■ Extracted entries ■
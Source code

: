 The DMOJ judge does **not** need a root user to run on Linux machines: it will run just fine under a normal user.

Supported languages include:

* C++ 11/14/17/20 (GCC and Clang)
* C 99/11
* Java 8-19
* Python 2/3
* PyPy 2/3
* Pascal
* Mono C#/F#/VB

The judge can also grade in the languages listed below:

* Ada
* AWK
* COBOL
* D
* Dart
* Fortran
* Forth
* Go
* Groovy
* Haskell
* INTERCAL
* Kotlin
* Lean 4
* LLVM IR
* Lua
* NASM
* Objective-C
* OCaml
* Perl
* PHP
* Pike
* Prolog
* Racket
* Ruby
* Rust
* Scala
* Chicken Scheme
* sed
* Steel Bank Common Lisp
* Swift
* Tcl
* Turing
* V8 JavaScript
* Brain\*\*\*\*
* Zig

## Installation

* * *

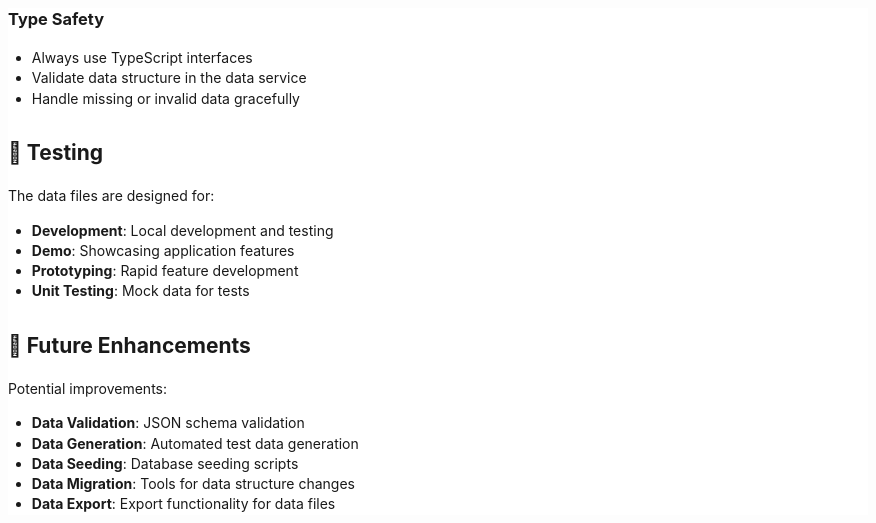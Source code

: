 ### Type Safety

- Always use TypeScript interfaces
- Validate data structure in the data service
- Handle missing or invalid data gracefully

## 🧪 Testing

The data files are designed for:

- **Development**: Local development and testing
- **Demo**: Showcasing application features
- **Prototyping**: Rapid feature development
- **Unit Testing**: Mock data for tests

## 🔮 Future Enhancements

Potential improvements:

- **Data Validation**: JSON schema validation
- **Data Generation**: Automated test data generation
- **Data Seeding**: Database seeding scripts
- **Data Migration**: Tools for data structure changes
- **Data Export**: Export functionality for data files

■ Task goal ■
Above are some lines. Repeat exactly, and only, those from the line that has "- **Demo**: Showcasing application features" through the line that has "- **Data Migration**: Tools".

■ Answer to this problem ■
- **Demo**: Showcasing application features
- **Prototyping**: Rapid feature development
- **Unit Testing**: Mock data for tests

## 🔮 Future Enhancements

Potential improvements:

- **Data Validation**: JSON schema validation
- **Data Generation**: Automated test data generation
- **Data Seeding**: Database seeding scripts
- **Data Migration**: Tools for data structure changes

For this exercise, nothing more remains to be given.